Episerver Find is a Cloud-based Enterprise Search solution that delivers enhanced relevance and powerful search functionality to websites. On Monday the 7th of October 2019 we experienced an event which impacted the functionality of the service in the EU and APAC Digital Experience Cloud region. Details of the incident are described below.
On Monday 2019-10-07 00:00 AM UTC the Engineering team received an alert regarding FIND in one of the APAC Digital Experience Cloud Regions. Troubleshooting started immediately upon receiving the alert.
Initial analysis did not reveal any underlying issues with the infrastructure and no abnormal amount of client 5xx-errors were seen. Some search requests were still being processed successfully, which was one of the reasons it took time to identify the cause of the incident. Continued investigation, together with client error reports identified an expired SSL certificate on four FIND Service API endpoints in the EU and APAC region.
However resolution was delayed due to issues with the SSL renewal process. Once a new certificate was issued, it was installed on one endpoint to ensure everything worked as expected. As the rollout continued on the remaining API endpoints, alerts cleared and FIND requests to the previously affected clusters started to respond to queries over HTTPS.
All services were fully restored at 2019-10-07 04:06 AM UTC.
October 7th, 2019
00:00 AM UTC: Alert triggered and acknowledged within 1 minute. Investigation initiated immediately on the specific alerting Find Cluster, APFINDPROD03 (v1 in APAC region).
00:32 AM UTC: First analysis did not reveal any underlying issue with the platform, cluster health was good and no abnormal amounts of client 5xx-errors were seen on the back-end. Investigation continued to identify the root cause.
01:24 AM UTC: Identified that the cause of the issue was an expired multi-domain SSL certificate on four FIND Service API endpoints in the APAC and EU region for v1 Infrastructure.
02:24 AM UTC: Experiencing issues during renewal process of expired SSL certificate.
02:25 AM UTC: Attempts to report ongoing incident on Episerver Status page was unsuccessful.
02:49 AM UTC: Alert is triggered for another Find Cluster, which is acknowledged within 1 minute. Cause is already known and mitigation steps are worked upon to generate a new SSL certificate.
03:50 AM UTC: New SSL certificate generated and rolled out starting with one Find endpoint for verification. Upon confirmation that the new certificate worked as expected, the three remaining endpoints were updated with new SSL certificates.
04:06 AM UTC: All services fully operational and monitoring alerts closed. - RESOLVED
04:20 AM UTC: Customer´s that had switched from HTTPS traffic to HTTP as a workaround during the incident were advised to revert the change.
07:00 AM UTC: Retrospective meeting to go through incident timelines and mitigation actions.

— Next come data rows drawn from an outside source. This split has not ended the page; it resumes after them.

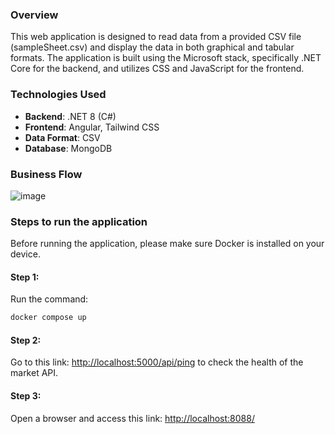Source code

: ### Overview
This web application is designed to read data from a provided CSV file (sampleSheet.csv) and display the data in both graphical and tabular formats. The application is built using the Microsoft stack, specifically .NET Core for the backend, and utilizes CSS and JavaScript for the frontend.

### Technologies Used
- **Backend**: .NET 8 (C#)
- **Frontend**: Angular, Tailwind CSS
- **Data Format**: CSV
- **Database**: MongoDB
### Business Flow
![image](https://github.com/user-attachments/assets/569445ca-1069-4ab0-adf1-ffc460c381c4)


### Steps to run the application
Before running the application, please make sure Docker is installed on your device.
#### Step 1:
Run the command:
```bash
docker compose up
```

#### Step 2:
Go to this link: [http://localhost:5000/api/ping](http://localhost:5000/api/ping) to check the health of the market API.

#### Step 3:
Open a browser and access this link: [http://localhost:8088/](http://localhost:8088/)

10:28 AM UTC: Episerver Status page updated to reflect and acknowledge the incident occurrence earlier in the day, since the update was not successful during the incident.

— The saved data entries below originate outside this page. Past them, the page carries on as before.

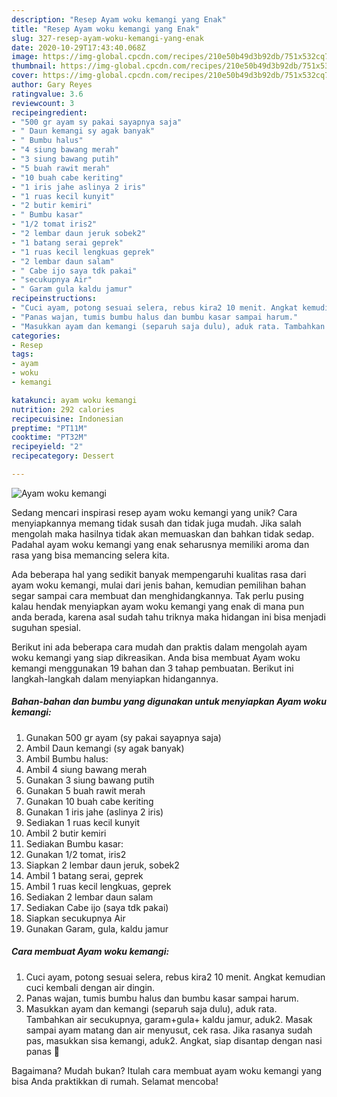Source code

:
 ```yaml
---
description: "Resep Ayam woku kemangi yang Enak"
title: "Resep Ayam woku kemangi yang Enak"
slug: 327-resep-ayam-woku-kemangi-yang-enak
date: 2020-10-29T17:43:40.068Z
image: https://img-global.cpcdn.com/recipes/210e50b49d3b92db/751x532cq70/ayam-woku-kemangi-foto-resep-utama.jpg
thumbnail: https://img-global.cpcdn.com/recipes/210e50b49d3b92db/751x532cq70/ayam-woku-kemangi-foto-resep-utama.jpg
cover: https://img-global.cpcdn.com/recipes/210e50b49d3b92db/751x532cq70/ayam-woku-kemangi-foto-resep-utama.jpg
author: Gary Reyes
ratingvalue: 3.6
reviewcount: 3
recipeingredient:
- "500 gr ayam sy pakai sayapnya saja"
- " Daun kemangi sy agak banyak"
- " Bumbu halus"
- "4 siung bawang merah"
- "3 siung bawang putih"
- "5 buah rawit merah"
- "10 buah cabe keriting"
- "1 iris jahe aslinya 2 iris"
- "1 ruas kecil kunyit"
- "2 butir kemiri"
- " Bumbu kasar"
- "1/2 tomat iris2"
- "2 lembar daun jeruk sobek2"
- "1 batang serai geprek"
- "1 ruas kecil lengkuas geprek"
- "2 lembar daun salam"
- " Cabe ijo saya tdk pakai"
- "secukupnya Air"
- " Garam gula kaldu jamur"
recipeinstructions:
- "Cuci ayam, potong sesuai selera, rebus kira2 10 menit. Angkat kemudian cuci kembali dengan air dingin."
- "Panas wajan, tumis bumbu halus dan bumbu kasar sampai harum."
- "Masukkan ayam dan kemangi (separuh saja dulu), aduk rata. Tambahkan air secukupnya, garam+gula+ kaldu jamur, aduk2. Masak sampai ayam matang dan air menyusut, cek rasa. Jika rasanya sudah pas, masukkan sisa kemangi, aduk2. Angkat, siap disantap dengan nasi panas 🤤"
categories:
- Resep
tags:
- ayam
- woku
- kemangi

katakunci: ayam woku kemangi 
nutrition: 292 calories
recipecuisine: Indonesian
preptime: "PT11M"
cooktime: "PT32M"
recipeyield: "2"
recipecategory: Dessert

---
```



![Ayam woku kemangi](https://img-global.cpcdn.com/recipes/210e50b49d3b92db/751x532cq70/ayam-woku-kemangi-foto-resep-utama.jpg)

Sedang mencari inspirasi resep ayam woku kemangi yang unik? Cara menyiapkannya memang tidak susah dan tidak juga mudah. Jika salah mengolah maka hasilnya tidak akan memuaskan dan bahkan tidak sedap. Padahal ayam woku kemangi yang enak seharusnya memiliki aroma dan rasa yang bisa memancing selera kita.



Ada beberapa hal yang sedikit banyak mempengaruhi kualitas rasa dari ayam woku kemangi, mulai dari jenis bahan, kemudian pemilihan bahan segar sampai cara membuat dan menghidangkannya. Tak perlu pusing kalau hendak menyiapkan ayam woku kemangi yang enak di mana pun anda berada, karena asal sudah tahu triknya maka hidangan ini bisa menjadi suguhan spesial.


Berikut ini ada beberapa cara mudah dan praktis dalam mengolah ayam woku kemangi yang siap dikreasikan. Anda bisa membuat Ayam woku kemangi menggunakan 19 bahan dan 3 tahap pembuatan. Berikut ini langkah-langkah dalam menyiapkan hidangannya.

<!--inarticleads1-->

##### Bahan-bahan dan bumbu yang digunakan untuk menyiapkan Ayam woku kemangi:

1. Gunakan 500 gr ayam (sy pakai sayapnya saja)
1. Ambil  Daun kemangi (sy agak banyak)
1. Ambil  Bumbu halus:
1. Ambil 4 siung bawang merah
1. Gunakan 3 siung bawang putih
1. Gunakan 5 buah rawit merah
1. Gunakan 10 buah cabe keriting
1. Gunakan 1 iris jahe (aslinya 2 iris)
1. Sediakan 1 ruas kecil kunyit
1. Ambil 2 butir kemiri
1. Sediakan  Bumbu kasar:
1. Gunakan 1/2 tomat, iris2
1. Siapkan 2 lembar daun jeruk, sobek2
1. Ambil 1 batang serai, geprek
1. Ambil 1 ruas kecil lengkuas, geprek
1. Sediakan 2 lembar daun salam
1. Sediakan  Cabe ijo (saya tdk pakai)
1. Siapkan secukupnya Air
1. Gunakan  Garam, gula, kaldu jamur




<!--inarticleads2-->

##### Cara membuat Ayam woku kemangi:

1. Cuci ayam, potong sesuai selera, rebus kira2 10 menit. Angkat kemudian cuci kembali dengan air dingin.
1. Panas wajan, tumis bumbu halus dan bumbu kasar sampai harum.
1. Masukkan ayam dan kemangi (separuh saja dulu), aduk rata. Tambahkan air secukupnya, garam+gula+ kaldu jamur, aduk2. Masak sampai ayam matang dan air menyusut, cek rasa. Jika rasanya sudah pas, masukkan sisa kemangi, aduk2. Angkat, siap disantap dengan nasi panas 🤤




Bagaimana? Mudah bukan? Itulah cara membuat ayam woku kemangi yang bisa Anda praktikkan di rumah. Selamat mencoba!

12:00 PM UTC: Completed audit of all endpoints existing SSL certificates related to the FIND service.
15:00 PM UTC: Completed proactive and reactive monitoring for SSL validity on all endpoints.
The investigation identified an expiring SSL certificate as the cause of the incident.
We had received a warning of an expiring SSL certificate for another domain no longer used and no further action was taken. Further analysis identified the reason for the misinterpretation of the SSL renewal notification being that only the primary domain was listed, when it was in fact a multi-domain certificate with domains still in use on our FIND Service API endpoints in EU and APAC region.
During the event, requests to this FIND cluster over SSL/TLS would not have been able to establish a successful SSL/TLS handshake and received a Security Authentication Exception.
Immediate remediation
We have undertaken the following activities to remediate this incident from occurring again.
Long term preventative measures
We sincerely apologise for the impact to affected customers. Customer experience is of high priority for us, and we have a strong commitment to delivering high availability for our services. We will do everything we can to learn from the event to avoid a recurrence in the future.